We do recommend to create a new environment with Python 3.7. Right after it, run pip install --upgrade cython and then install the dependencies with pip install -r requirements.txt. Notice that this will install the latest PyTorch version available. Once you finish, you will need to install torchwordemb. In order to do that (or at least the way we found it worked for us), we downloaded and installed it via python setup.py install. In case you get an error related to return {vocab, dest};, you just need to change the original code to return VocabAndTensor(vocab, dest);, and run python setup.py install again.
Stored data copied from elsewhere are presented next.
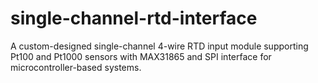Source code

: # single-channel-rtd-interface
A custom-designed single-channel 4-wire RTD input module supporting Pt100 and Pt1000 sensors with MAX31865 and SPI interface for microcontroller-based systems.
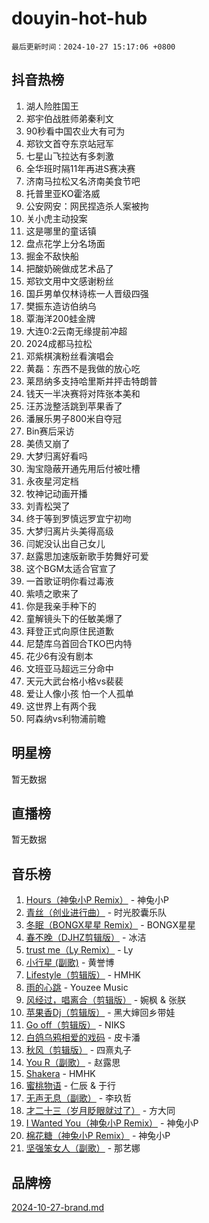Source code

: # douyin-hot-hub

`最后更新时间：2024-10-27 15:17:06 +0800`

## 抖音热榜

1. 湖人险胜国王
1. 郑宇伯战胜师弟秦利文
1. 90秒看中国农业大有可为
1. 郑钦文首夺东京站冠军
1. 七星山飞拉达有多刺激
1. 全华班时隔11年再进S赛决赛
1. 济南马拉松又名济南美食节吧
1. 托普里亚KO霍洛威
1. 公安网安：网民捏造杀人案被拘
1. 关小虎主动投案
1. 这是哪里的童话镇
1. 盘点花学上分名场面
1. 掘金不敌快船
1. 把酸奶碗做成艺术品了
1. 郑钦文用中文感谢粉丝
1. 国乒男单仅林诗栋一人晋级四强
1. 樊振东造访伯纳乌
1. 覃海洋200蛙金牌
1. 大连0:2云南无缘提前冲超
1. 2024成都马拉松
1. 邓紫棋演粉丝看演唱会
1. 黄磊：东西不是我做的放心吃
1. 莱昂纳多支持哈里斯并抨击特朗普
1. 钱天一半决赛将对阵张本美和
1. 汪苏泷整活跳到苹果香了
1. 潘展乐男子800米自夺冠
1. Bin赛后采访
1. 美债又崩了
1. 大梦归离好看吗
1. 淘宝隐蔽开通先用后付被吐槽
1. 永夜星河定档
1. 牧神记动画开播
1. 刘青松哭了
1. 终于等到罗慎远罗宜宁初吻
1. 大梦归离片头美得高级
1. 闫妮没认出自己女儿
1. 赵露思加速版新歌手势舞好可爱
1. 这个BGM太适合官宣了
1. 一首歌证明你看过毒液
1. 紫啧之歌来了
1. 你是我亲手种下的
1. 童解镜头下的任敏美爆了
1. 拜登正式向原住民道歉
1. 尼楚库乌首回合TKO巴内特
1. 花少6有没有剧本
1. 文班亚马超远三分命中
1. 天元大武台格小格vs裴裴
1. 爱让人像小孩 怕一个人孤单
1. 这世界上有两个我
1. 阿森纳vs利物浦前瞻

## 明星榜

暂无数据

## 直播榜

暂无数据

## 音乐榜

1. [Hours（神兔小P Remix）](https://sf3-cdn-tos.douyinstatic.com/obj/tos-cn-ve-2774/oUXHUn2Ui2yeCiTUvQNIdgAycsCBBCBytMlfZw) - 神兔小P
1. [青丝（创业进行曲）](https://sf5-hl-cdn-tos.douyinstatic.com/obj/tos-cn-ve-2774/ooYARJB5iBRNhCOkDsS3BAKW91CIMoQfwzwKLi) - 时光胶囊乐队
1. [冬眠（BONGX星星 Remix）](https://sf6-cdn-tos.douyinstatic.com/obj/tos-cn-ve-2774/oMCfFFoE3LwQ7agAgOIG4ieExqkeAsxNBEkLdz) - BONGX星星
1. [春不晚（DJHZ剪辑版）](https://sf5-hl-cdn-tos.douyinstatic.com/obj/tos-cn-ve-2774/osEZa7YZ6wNo9QDABgfGFaCQKRQTNafsBJDnKt) - 冰洁
1. [trust me（Ly Remix）](https://sf5-hl-cdn-tos.douyinstatic.com/obj/tos-cn-ve-2774/oUo1M8fz5AfmMSExABQQKFE0eCMWgsiccfqrMA) - Ly
1. [小行星 (副歌)](https://sf5-hl-cdn-tos.douyinstatic.com/obj/tos-cn-ve-2774/oArWEvgkJwVsB0KMIw6iBsAoHAciIjJqzWeTQr) - 黄誉博
1. [Lifestyle（剪辑版）](https://sf5-hl-cdn-tos.douyinstatic.com/obj/tos-cn-ve-2774/owfqGgjwG3V5lCLaAIezFMeg3LtuKNBaZKgzPV) - HMHK
1. [雨的心跳](https://sf5-hl-cdn-tos.douyinstatic.com/obj/tos-cn-ve-2774/o0vI5NZuiJgxWIQQFhXO0RTrsiIAsBSiMIECz) - Youzee Music
1. [风经过，唱离合（剪辑版）](https://sf5-hl-cdn-tos.douyinstatic.com/obj/tos-cn-ve-2774/okllg5DG2MmUF3aiiDfBZx6ZLvfwOTtbCEAHyI) - 婉枫 & 张朕
1. [苹果香Dj（剪辑版）](https://sf5-hl-cdn-tos.douyinstatic.com/obj/tos-cn-ve-2774/oEeIEQbYGAOspCTRAIeYF4Ok8LgZ8NBaRe4ztR) - 黑大婶回乡带娃
1. [Go off（剪辑版）](https://sf5-hl-cdn-tos.douyinstatic.com/obj/tos-cn-ve-2774/oYLJZTCGnIQBt2BsMBCFksOEMnDQesCr2gfZ7N) - NIKS
1. [白鸽乌鸦相爱的戏码](https://sf3-cdn-tos.douyinstatic.com/obj/tos-cn-ve-2774/oMVVEf6eDAOmFtNtCsEqKpIorBDM8Nkg6TZRqC) - 皮卡潘
1. [秋风（剪辑版）](https://sf3-cdn-tos.douyinstatic.com/obj/tos-cn-ve-2774/ocGaU84LfAfzMd2wbXdQFpCGhBiXg82JNMRRie) - 四熹丸子
1. [You R（副歌）](https://sf5-hl-cdn-tos.douyinstatic.com/obj/tos-cn-ve-2774/oc0MZn9aEfLkCFLIxKQQcgBjS9mBBuDttYPfZ1) - 赵露思
1. [Shakera](https://sf5-hl-cdn-tos.douyinstatic.com/obj/tos-cn-ve-2774/ocKtEBgQ8FiQCBDf3nj9Z9gEGEQ4fAZDYEocLY) - HMHK
1. [蜜桃物语](https://sf5-hl-cdn-tos.douyinstatic.com/obj/tos-cn-ve-2774/oIhOSCZtIACtYU4XQkngiW9kCBfVD1Fz9IYeqL) - 仁辰 & 于行
1. [无声无息（副歌）](https://sf5-hl-cdn-tos.douyinstatic.com/obj/tos-cn-ve-2774/osmzBBdYMBoz2NHW7AYiZEErnITswCiYzuA3Nf) - 李玖哲
1. [才二十三（岁月眨眼就过了）](https://sf5-hl-cdn-tos.douyinstatic.com/obj/tos-cn-ve-2774/oYAvkTrUXEBMWYUbL3nl8i01MJ5skiIZASC2H) - 方大同
1. [I Wanted You（神兔小P Remix）](https://sf5-hl-cdn-tos.douyinstatic.com/obj/tos-cn-ve-2774/o4CAubmDQdZeEkstFnCvKIMDag8D2BSBOjfNuh) - 神兔小P
1. [棉花糖（神兔小P Remix）](https://sf3-cdn-tos.douyinstatic.com/obj/tos-cn-ve-2774/o0pEDf1GaEfEYJ1FbgOAFCITQ1zeFD3kgBWGcG) - 神兔小P
1. [坚强笨女人（副歌）](https://sf5-hl-cdn-tos.douyinstatic.com/obj/tos-cn-ve-2774/ospNInQiZvGWyBVg5zkNsAMct5uJIg1CrZiPL) - 那艺娜

## 品牌榜

[2024-10-27-brand.md](2024-10-27-brand.md)

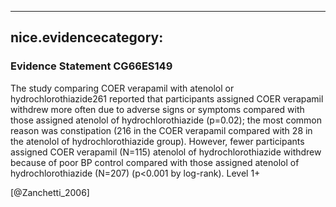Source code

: 
---
nice.evidencecategory: 
---

### Evidence Statement CG66ES149
The study comparing COER verapamil with atenolol or hydrochlorothiazide261 reported that participants assigned COER verapamil withdrew more often due to adverse signs or symptoms compared with those assigned atenolol of hydrochlorothiazide (p=0.02); the most common reason was constipation (216 in the COER verapamil compared with 28 in the atenolol of hydrochlorothiazide group). However, fewer participants assigned COER verapamil (N=115) atenolol of hydrochlorothiazide withdrew because of poor BP control compared with those  assigned atenolol of hydrochlorothiazide (N=207) (p<0.001 by log-rank). Level 1+

[@Zanchetti_2006]


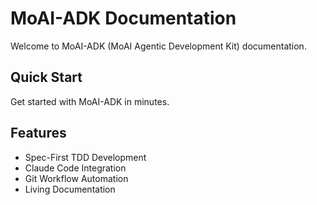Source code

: # MoAI-ADK Documentation

Welcome to MoAI-ADK (MoAI Agentic Development Kit) documentation.

## Quick Start

Get started with MoAI-ADK in minutes.

## Features

- Spec-First TDD Development
- Claude Code Integration
- Git Workflow Automation
- Living Documentation
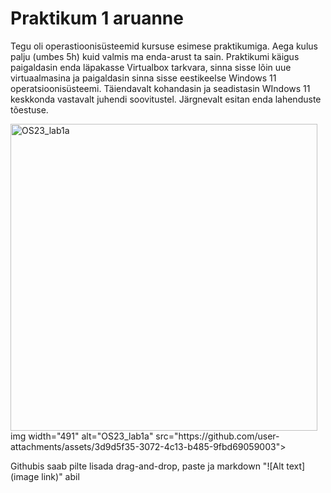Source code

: # Praktikum 1 aruanne  

Tegu oli operastioonisüsteemid kursuse esimese praktikumiga. Aega kulus palju (umbes 5h) kuid valmis ma enda-arust ta sain. Praktikumi käigus paigaldasin enda läpakasse Virtualbox tarkvara, sinna sisse lõin uue virtuaalmasina ja paigaldasin sinna sisse eestikeelse Windows 11 operatsioonisüsteemi. Täiendavalt kohandasin ja seadistasin WIndows 11 keskkonda vastavalt juhendi soovitustel. Järgnevalt esitan enda lahenduste tõestuse.

<img width="491" alt="OS23_lab1a" src="https://github.com/alop372/opsys2023/assets/45405766/1d6911a5-90cd-467f-95b2-dd0ffb641da6">
img width="491" alt="OS23_lab1a" src="https://github.com/user-attachments/assets/3d9d5f35-3072-4c13-b485-9fbd69059003">


Githubis saab pilte lisada drag-and-drop, paste ja markdown "![Alt text](image link)" abil 
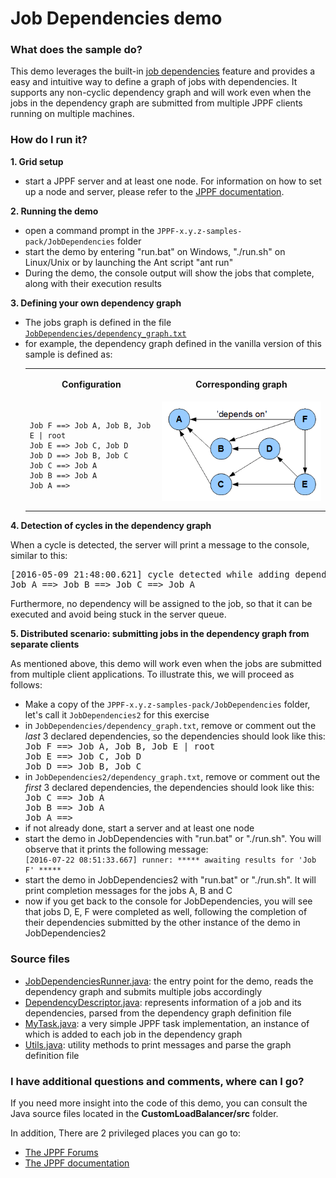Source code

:# Job Dependencies demo

<h3>What does the sample do?</h3>
<p>This demo leverages the built-in <a href="https://www.jppf.org/doc/6.2/index.php?title=Job_dependencies_and_job_graphs">job dependencies</a> feature and provides a easy and intuitive way to define a graph of jobs with dependencies.
It supports any non-cyclic dependency graph and will work even when the jobs in the dependency graph are submitted from multiple JPPF clients running on multiple machines.

<h3>How do I run it?</h3>
<p style="font-weight: bold">1. Grid setup
<ul class="samplesList">
  <li>start a JPPF server and at least one node. For information on how to set up a node and server, please refer to the <a href="https://www.jppf.org/doc/6.2/index.php?title=Introduction">JPPF documentation</a>.</li>
</ul>
<p><b>2. Running the demo</b>
<ul class="samplesList">
  <li>open a command prompt in the <code>JPPF-x.y.z-samples-pack/JobDependencies</code> folder</li>
  <li>start the demo by entering "run.bat" on Windows, "./run.sh" on Linux/Unix or by launching the Ant script "ant run"</li>
  <li>During the demo, the console output will show the jobs that complete, along with their execution results</li>
</ul>
<p><b>3. Defining your own dependency graph</b>
<ul class="samplesList">
  <li>The jobs graph is defined in the file <a href="dependency_graph.txt.html"><code>JobDependencies/dependency_graph.txt</code></a></li>
  <li>for example, the dependency graph defined in the vanilla version of this sample is defined as:<br>
    <table border="0" cellpadding="5" style="width: 100%">
    <tr>
      <td align="center" valign="top"><p style="font-weight: bold;">Configuration</td>
      <td align="center" valign="top"><p style="font-weight: bold">Corresponding graph</td>
    </tr>
    <tr>
      <td align="left" valign="center">
<pre class="prettyprint lang-regex"><code>
Job F ==> Job A, Job B, Job E | root
Job E ==> Job C, Job D
Job D ==> Job B, Job C
Job C ==> Job A
Job B ==> Job A
Job A ==><br>
</code></pre>
      </td>
      <td align="center" valign="top"><img src="data/DependenciesGraph.gif"/></td>
    </tr>
    </table>
  </li>
</ul>
<p><b>4. Detection of cycles in the dependency graph</b>
<p>When a cycle is detected, the server will print a message to the console, similar to this:
<pre class="prettyprint lang-regex">
[2016-05-09 21:48:00.621] cycle detected while adding dependency 'Job C' to 'Job A' :
Job A ==> Job B ==> Job C ==> Job A
</pre>
Furthermore, no dependency will be assigned to the job, so that it can be executed and avoid being stuck in the server queue.

<p><b>5. Distributed scenario: submitting jobs in the dependency graph from separate clients</b>
<p>As mentioned above, this demo will work even when the jobs are submitted from multiple client applications. To illustrate this, we will proceed as follows:
<ul class="samplesList">
  <li>Make a copy of the <code>JPPF-x.y.z-samples-pack/JobDependencies</code> folder, let's call it <code>JobDependencies2</code> for this exercise</li>
  <li>in <code>JobDependencies/dependency_graph.txt</code>, remove or comment out the <i>last</i> 3 declared dependencies, so the dependencies should look like this:
<pre class="prettyprint lang-regex" style="margin: 0px">Job F ==> Job A, Job B, Job E | root
Job E ==> Job C, Job D
Job D ==> Job B, Job C
</pre>
  </li>
  <li>in <code>JobDependencies2/dependency_graph.txt</code>, remove or comment out the <i>first</i> 3 declared dependencies, the dependencies should look like this:
<pre class="prettyprint lang-regex" style="margin: 0px">Job C ==> Job A
Job B ==> Job A
Job A ==>
</pre>
  </li>
  <li>if not already done, start a server and at least one node</li>
  <li>start the demo in JobDependencies with "run.bat" or "./run.sh". You will observe that it prints the following message:
<pre class="prettyprint lang-regex" style="margin: 0px"><code>[2016-07-22 08:51:33.667] runner: ***** awaiting results for 'Job F' *****</code></pre>
  </li>
  <li>start the demo in JobDependencies2 with "run.bat" or "./run.sh". It will print completion messages for the jobs A, B and C</li>
  <li>now if you get back to the console for JobDependencies, you will see that jobs D, E, F were completed as well, following the completion of their dependencies submitted by the other instance of the demo in JobDependencies2</li>
</ul>

<h3>Source files</h3>
<ul class="samplesList">
  <li><a href="src/org/jppf/example/job/dependencies/JobDependenciesRunner.java">JobDependenciesRunner.java</a>: the entry point for the demo, reads the dependency graph and submits multiple jobs accordingly</li>
  <li><a href="src/org/jppf/example/job/dependencies/DependencyDescriptor.java">DependencyDescriptor.java</a>: represents information of a job and its dependencies, parsed from the dependency graph definition file</li>
  <li><a href="src/org/jppf/example/job/dependencies/MyTask.java">MyTask.java</a>: a very simple JPPF task implementation, an instance of which is added to each job in the dependency graph</li>
  <li><a href="src/org/jppf/example/job/dependencies/Utils.java">Utils.java</a>: utility methods to print messages and parse the graph definition file</li>
</ul>

<h3>I have additional questions and comments, where can I go?</h3>
<p>If you need more insight into the code of this demo, you can consult the Java source files located in the <b>CustomLoadBalancer/src</b> folder.
<p>In addition, There are 2 privileged places you can go to:
<ul>
  <li><a href="https://www.jppf.org/forums">The JPPF Forums</a></li>
  <li><a href="https://www.jppf.org/doc/6.2/">The JPPF documentation</a></li>
</ul>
Recipe1M and Recipe1M+ Datasets

Our Recipe1M/Recipe1M+ datasets are available for download here.

Vision models

This current version of the code uses a pre-trained ResNet-50.

Out-of-the-box training

To train the model, you will need to create following files:

  • data/train_lmdb: LMDB (training) containing skip-instructions vectors, ingredient ids and categories.
  • data/train_keys: pickle (training) file containing skip-instructions vectors, ingredient ids and categories.
  • data/val_lmdb: LMDB (validation) containing skip-instructions vectors, ingredient ids and categories.
  • data/val_keys: pickle (validation) file containing skip-instructions vectors, ingredient ids and categories.
  • data/test_lmdb: LMDB (testing) containing skip-instructions vectors, ingredient ids and categories.
  • data/test_keys: pickle (testing) file containing skip-instructions vectors, ingredient ids and categories.
  • data/text/vocab.txt: file containing all the vocabulary found within the recipes.

And download the following ones:

  • data/text/vocab.bin: ingredient Word2Vec vocabulary. Used during training to select word2vec vectors given ingredient ids.
  • data/food101_classes_renamed.txt: Food101 classes used to create the bigrams.
  • data/encs_train_1024.t7: Skip-instructions train partition.
  • data/encs_val_1024.t7: Skip-instructions val partition.
  • data/encs_test_1024.t7: Skip-instructions test partition.
  • data/recipe1M/layer2+.json: Recipe1M+ layer2.
  • data/images/Recipe1M+_{a..f}.tar: 6 Tar files containing part of the images available in Recipe1M+ (~210Gb each).
  • data/images/Recipe1M+_{0..9}.tar: 10 Tar files containing part of the images available in Recipe1M+ (~210Gb each).

The links to download them are available here. Original Recipe1M LMDBs and pickle files can be found in train.tar, val.tar and test.tar.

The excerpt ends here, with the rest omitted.